● **REQUIRED WORK**: Please return every line of the records below that contains the word "theories".

[Plain-text document sources]
=== Begin Enclosure ===
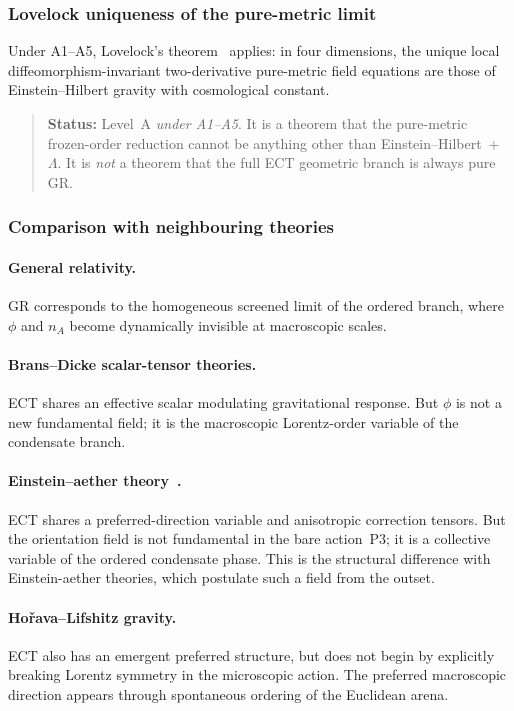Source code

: \subsubsection*{Lovelock uniqueness of the pure-metric limit}

Under A1--A5, Lovelock's theorem~\cite{Lovelock1971} applies:
in four dimensions, the unique local diffeomorphism-invariant
two-derivative pure-metric field equations are those of
Einstein--Hilbert gravity with cosmological constant.
\begin{quote}
  \textbf{Status:} Level~A \emph{under A1--A5}.
  It is a theorem that the pure-metric frozen-order reduction cannot be
  anything other than Einstein--Hilbert~+~$\Lambda$.
  It is \emph{not} a theorem that the full ECT geometric branch is
  always pure GR.
\end{quote}

\subsubsection*{Comparison with neighbouring theories}

\paragraph{General relativity.}
GR corresponds to the homogeneous screened limit of the ordered branch,
where $\phi$ and $n_A$ become dynamically invisible at macroscopic scales.

\paragraph{Brans--Dicke scalar-tensor theories.}
ECT shares an effective scalar modulating gravitational response.
But $\phi$ is not a new fundamental field; it is the macroscopic
Lorentz-order variable of the condensate branch.

\paragraph{Einstein--aether theory~\cite{Jacobson2004}.}
ECT shares a preferred-direction variable and anisotropic correction
tensors.
But the orientation field is not fundamental in the bare action~P3;
it is a collective variable of the ordered condensate phase.
This is the structural difference with Einstein-aether theories, which
postulate such a field from the outset.

\paragraph{Ho\v{r}ava--Lifshitz gravity.}
ECT also has an emergent preferred structure, but does not begin by
explicitly breaking Lorentz symmetry in the microscopic action.
The preferred macroscopic direction appears through spontaneous ordering
of the Euclidean arena.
=== End Enclosure ===
● **ANSWER TO THE EXERCISE**:
\subsubsection*{Comparison with neighbouring theories}
\paragraph{Brans--Dicke scalar-tensor theories.}
This is the structural difference with Einstein-aether theories, which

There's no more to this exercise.